PIGA encodes for a protein necessary for making GPI anchors, which are essential in attaching proteins to the cell membrane. Without GPI-anchored proteins, cell adhesion, signal transduction, and protection from immune destruction are affected. Based on this criterion, the researchers narrowed their list to three candidate genes.

Using a Drosophila melanogaster eye model, the team tested how the candidate genes influenced PIGA loss in vivo. Since PIGA knockdown significantly reduces eye size, researchers used this trait to assess gene interactions. The predicted protective modifiers were expected to rescue (make the eye bigger), while susceptibility candidates were expected to enhance (make the eye smaller) the PIGA phenotype. Notably, CNTN2, a GPI-anchored protein involved in neuron-glial cell interaction, was a strong protective genetic modifier, rescuing an eye size defect in the flies caused by the loss of PIGA.

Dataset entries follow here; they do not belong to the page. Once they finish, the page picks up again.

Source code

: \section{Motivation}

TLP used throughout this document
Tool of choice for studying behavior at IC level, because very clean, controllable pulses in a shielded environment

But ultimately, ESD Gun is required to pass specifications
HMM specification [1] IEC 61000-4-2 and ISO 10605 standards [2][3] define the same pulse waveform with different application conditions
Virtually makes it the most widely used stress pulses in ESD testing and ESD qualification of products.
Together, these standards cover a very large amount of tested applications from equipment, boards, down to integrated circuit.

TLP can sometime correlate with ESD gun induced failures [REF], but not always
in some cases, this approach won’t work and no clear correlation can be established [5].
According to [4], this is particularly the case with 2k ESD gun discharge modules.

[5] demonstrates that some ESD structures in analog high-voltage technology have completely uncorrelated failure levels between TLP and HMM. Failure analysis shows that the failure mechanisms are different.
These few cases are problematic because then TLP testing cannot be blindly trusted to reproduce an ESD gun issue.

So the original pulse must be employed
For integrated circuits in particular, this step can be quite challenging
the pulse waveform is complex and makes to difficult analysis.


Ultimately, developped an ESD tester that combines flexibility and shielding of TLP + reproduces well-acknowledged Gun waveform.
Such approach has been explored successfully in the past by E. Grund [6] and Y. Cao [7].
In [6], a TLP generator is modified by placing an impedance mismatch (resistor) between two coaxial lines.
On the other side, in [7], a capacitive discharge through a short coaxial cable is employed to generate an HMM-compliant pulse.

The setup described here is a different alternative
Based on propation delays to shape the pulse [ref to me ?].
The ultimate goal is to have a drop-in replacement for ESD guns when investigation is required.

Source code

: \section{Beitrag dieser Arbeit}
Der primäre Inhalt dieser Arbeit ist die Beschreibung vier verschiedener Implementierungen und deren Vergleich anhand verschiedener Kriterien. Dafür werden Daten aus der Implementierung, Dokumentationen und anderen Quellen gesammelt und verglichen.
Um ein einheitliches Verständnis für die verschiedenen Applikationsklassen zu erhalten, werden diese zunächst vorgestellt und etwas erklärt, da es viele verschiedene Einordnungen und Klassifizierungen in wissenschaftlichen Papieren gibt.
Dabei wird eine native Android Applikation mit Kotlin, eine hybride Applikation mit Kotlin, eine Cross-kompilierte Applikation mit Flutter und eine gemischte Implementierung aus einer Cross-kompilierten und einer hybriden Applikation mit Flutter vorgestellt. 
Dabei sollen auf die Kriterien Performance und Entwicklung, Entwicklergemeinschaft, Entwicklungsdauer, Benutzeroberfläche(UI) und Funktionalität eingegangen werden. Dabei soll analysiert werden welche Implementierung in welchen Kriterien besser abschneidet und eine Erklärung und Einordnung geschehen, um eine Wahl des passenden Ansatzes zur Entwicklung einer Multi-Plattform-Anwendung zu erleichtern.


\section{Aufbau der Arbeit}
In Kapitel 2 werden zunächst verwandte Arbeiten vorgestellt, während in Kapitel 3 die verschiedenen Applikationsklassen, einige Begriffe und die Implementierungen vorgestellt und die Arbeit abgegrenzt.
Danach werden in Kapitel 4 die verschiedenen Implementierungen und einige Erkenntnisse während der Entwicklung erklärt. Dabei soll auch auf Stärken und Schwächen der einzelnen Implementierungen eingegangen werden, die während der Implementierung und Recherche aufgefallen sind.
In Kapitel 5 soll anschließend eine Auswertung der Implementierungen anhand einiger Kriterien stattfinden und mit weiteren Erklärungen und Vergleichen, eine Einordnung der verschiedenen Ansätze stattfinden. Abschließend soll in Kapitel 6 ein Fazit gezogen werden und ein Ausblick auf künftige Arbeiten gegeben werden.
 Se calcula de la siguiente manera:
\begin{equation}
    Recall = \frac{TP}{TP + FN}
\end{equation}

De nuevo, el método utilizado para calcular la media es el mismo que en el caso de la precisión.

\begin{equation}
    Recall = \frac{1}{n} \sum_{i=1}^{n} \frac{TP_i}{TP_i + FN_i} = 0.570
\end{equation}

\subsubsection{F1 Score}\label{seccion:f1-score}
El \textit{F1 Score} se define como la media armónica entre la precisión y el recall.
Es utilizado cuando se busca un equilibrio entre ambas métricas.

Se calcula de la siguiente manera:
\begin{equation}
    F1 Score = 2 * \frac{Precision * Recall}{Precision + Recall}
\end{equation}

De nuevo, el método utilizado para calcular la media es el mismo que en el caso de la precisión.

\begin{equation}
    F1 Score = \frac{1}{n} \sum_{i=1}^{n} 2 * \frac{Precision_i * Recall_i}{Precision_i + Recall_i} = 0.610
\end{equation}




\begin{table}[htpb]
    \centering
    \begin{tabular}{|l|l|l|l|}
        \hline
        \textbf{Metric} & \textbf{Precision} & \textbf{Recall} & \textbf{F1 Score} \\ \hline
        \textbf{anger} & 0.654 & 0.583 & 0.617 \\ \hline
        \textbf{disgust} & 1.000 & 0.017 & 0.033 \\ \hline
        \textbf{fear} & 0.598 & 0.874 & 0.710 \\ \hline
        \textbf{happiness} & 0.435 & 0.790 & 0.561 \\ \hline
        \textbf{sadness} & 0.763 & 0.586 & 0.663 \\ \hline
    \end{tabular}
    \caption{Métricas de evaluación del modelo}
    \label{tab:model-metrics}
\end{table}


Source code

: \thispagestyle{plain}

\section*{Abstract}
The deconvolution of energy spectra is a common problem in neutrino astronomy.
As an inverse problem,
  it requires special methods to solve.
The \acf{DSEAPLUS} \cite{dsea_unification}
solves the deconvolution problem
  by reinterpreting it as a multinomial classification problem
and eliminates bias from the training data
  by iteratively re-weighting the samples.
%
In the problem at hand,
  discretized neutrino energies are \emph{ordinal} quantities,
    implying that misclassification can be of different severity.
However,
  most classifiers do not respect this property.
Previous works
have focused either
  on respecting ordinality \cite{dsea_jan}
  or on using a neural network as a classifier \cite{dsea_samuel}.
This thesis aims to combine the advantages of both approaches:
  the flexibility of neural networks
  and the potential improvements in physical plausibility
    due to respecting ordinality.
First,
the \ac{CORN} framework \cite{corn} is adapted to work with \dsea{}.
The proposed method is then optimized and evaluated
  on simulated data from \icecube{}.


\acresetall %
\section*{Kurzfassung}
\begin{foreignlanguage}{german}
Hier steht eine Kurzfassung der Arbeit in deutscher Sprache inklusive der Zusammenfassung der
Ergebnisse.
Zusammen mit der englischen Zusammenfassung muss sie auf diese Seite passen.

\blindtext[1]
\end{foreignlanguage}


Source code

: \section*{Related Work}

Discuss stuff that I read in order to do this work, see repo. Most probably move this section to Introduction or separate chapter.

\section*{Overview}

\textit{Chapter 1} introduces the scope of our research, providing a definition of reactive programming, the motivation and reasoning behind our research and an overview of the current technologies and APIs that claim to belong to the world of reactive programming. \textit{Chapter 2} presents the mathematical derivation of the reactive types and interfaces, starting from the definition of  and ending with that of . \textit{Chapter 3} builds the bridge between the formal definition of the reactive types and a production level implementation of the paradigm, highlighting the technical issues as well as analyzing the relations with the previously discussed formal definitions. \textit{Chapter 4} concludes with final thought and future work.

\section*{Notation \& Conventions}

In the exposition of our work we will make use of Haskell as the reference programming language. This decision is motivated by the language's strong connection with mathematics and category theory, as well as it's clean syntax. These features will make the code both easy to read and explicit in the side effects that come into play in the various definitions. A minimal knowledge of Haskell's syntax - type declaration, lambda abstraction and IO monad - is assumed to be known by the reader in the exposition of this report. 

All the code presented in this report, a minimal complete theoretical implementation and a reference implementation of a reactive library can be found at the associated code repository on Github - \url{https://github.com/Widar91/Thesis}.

The researchers also tested the motor effects of PIGA neuronal knockdown flies–known to have seizures and difficulty moving—such as climbing to the top of a vial. Flies with reduced function for both PIGA and Cont, the fruit fly ortholog to CNTN2, appeared to move more readily and showed reduced severity of seizures.

Based on these findings, the researchers believe that changes to CNTN2 are likely to protect people against the disease. With further investigations between affected families, this finding could eventually lead to a better grasp of understudied rare disorders and the development of therapies for PIGA-CDG.

“If we can use this strategy more broadly, I think we can help address the problem of phenotypic variation in rare disease,” Chow said in a press release. “I am hoping that this will be used as a roadmap moving forward.”